The Panel concludes that Complainant has established that Respondent lacks rights or legitimate interests in each of the disputed domain names.
C. Registered and Used in Bad Faith
Complainant must establish that each disputed domain name was registered and is being used in bad faith. The Panel finds that Complainant has established bad faith under paragraph 4(b)(i)-(iv) of the Policy.
The Panel finds that Complainant’s mark is well-known and predates registration of the disputed domain names. The Panel finds that it is most probable that Respondent was actually aware of Complainant’s WEWORK mark and services at the time the disputed domain names were registered and in fact registered all three with Complainant’s mark in mind. The Panel does not credit as establishing good faith what appears to be Respondent’s claim to have conducted a search of the United States Trademark Office online search system prior to registering the domain names. A search of “wework” ought to have disclosed Complainant’s registrations as would a search of “wework” followed by a “wildcard”3 . That a search of the specific combination of characters making up each of the disputed domain names would not have disclosed Complainant’s registrations does not, under these circumstances, demonstrate good faith.

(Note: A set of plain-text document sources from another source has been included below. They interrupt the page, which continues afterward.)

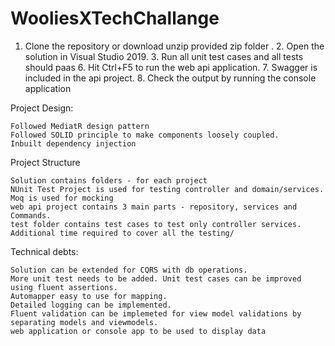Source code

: # WooliesXTechChallange
1. Clone the repository or download unzip provided zip folder . 2. Open the solution in Visual Studio 2019. 3. Run all unit test cases and all tests should paas 6. Hit Ctrl+F5 to run the web api application. 7. Swagger is included in the api project. 8. Check the output by running the console application

Project Design:

    Followed MediatR design pattern
    Followed SOLID principle to make components loosely coupled.
    Inbuilt dependency injection

Project Structure

    Solution contains folders - for each project
    NUnit Test Project is used for testing controller and domain/services.
    Moq is used for mocking
    web api project contains 3 main parts - repository, services and Commands.
    test folder contains test cases to test only controller services. Additional time required to cover all the testing/

Technical debts:

    Solution can be extended for CQRS with db operations.
    More unit test needs to be added. Unit test cases can be improved using fluent assertions.
    Automapper easy to use for mapping.
    Detailed logging can be implemented.
    Fluent validation can be implemeted for view model validations by separating models and viewmodels.
    web application or console app to be used to display data
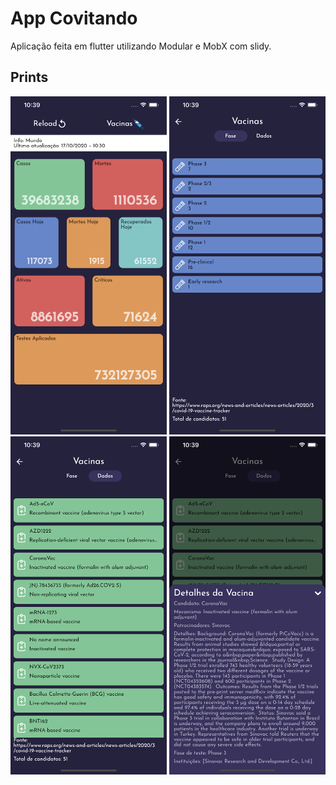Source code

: # App Covitando

Aplicação feita em flutter utilizando Modular e MobX com slidy.

## Prints

<div align="center" styles="flex-direction: row;">
<img src="./prints/print01.png" alt="print one" width="250px" />
<img src="./prints/print02.png" alt="print two" width="250px" />
<img src="./prints/print03.png" alt="print three" width="250px" />
<img src="./prints/print04.png" alt="print four" width="250px" />
</div>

As noted above, it appears that the disputed domain names are being used to attract visitors for commercial gain and that visitors are likely to believe that they are accessing sites affiliated with Complainant. The Panel disagrees with what appears to be Respondent’s contention that there is no “initial interest confusion” and draws adverse inferences from Respondent’s failure to submit a formal response to the Complaint.
The Panel finds that Complainant has established that Respondent has registered and is using the disputed domain names in bad faith.
For the foregoing reasons, in accordance with paragraphs 4(i) of the Policy and 15 of the Rules, the Panel orders that the disputed domain names <weworkconsulting.com>, <weworksp.com>, and <weworkstrategists.com> be transferred to the Complainant.
Debra J. Stanek
Date: October 17, 2016
1 This appears to be a reference to the United States Patent and Trademark Office’s “Trademark Electronic Search System,” known as “TESS.”
2 Spacing (or lack of spacing) between terms and the addition of the generic Top-Level Domain (“gTLD”) “.com” are not relevant for these purposes.
3 Respondent’s September 29, 2016 communication specifically referenced use of “*” as a wildcard before or after the term “wework” in challenging the scope of Complainant’s rights.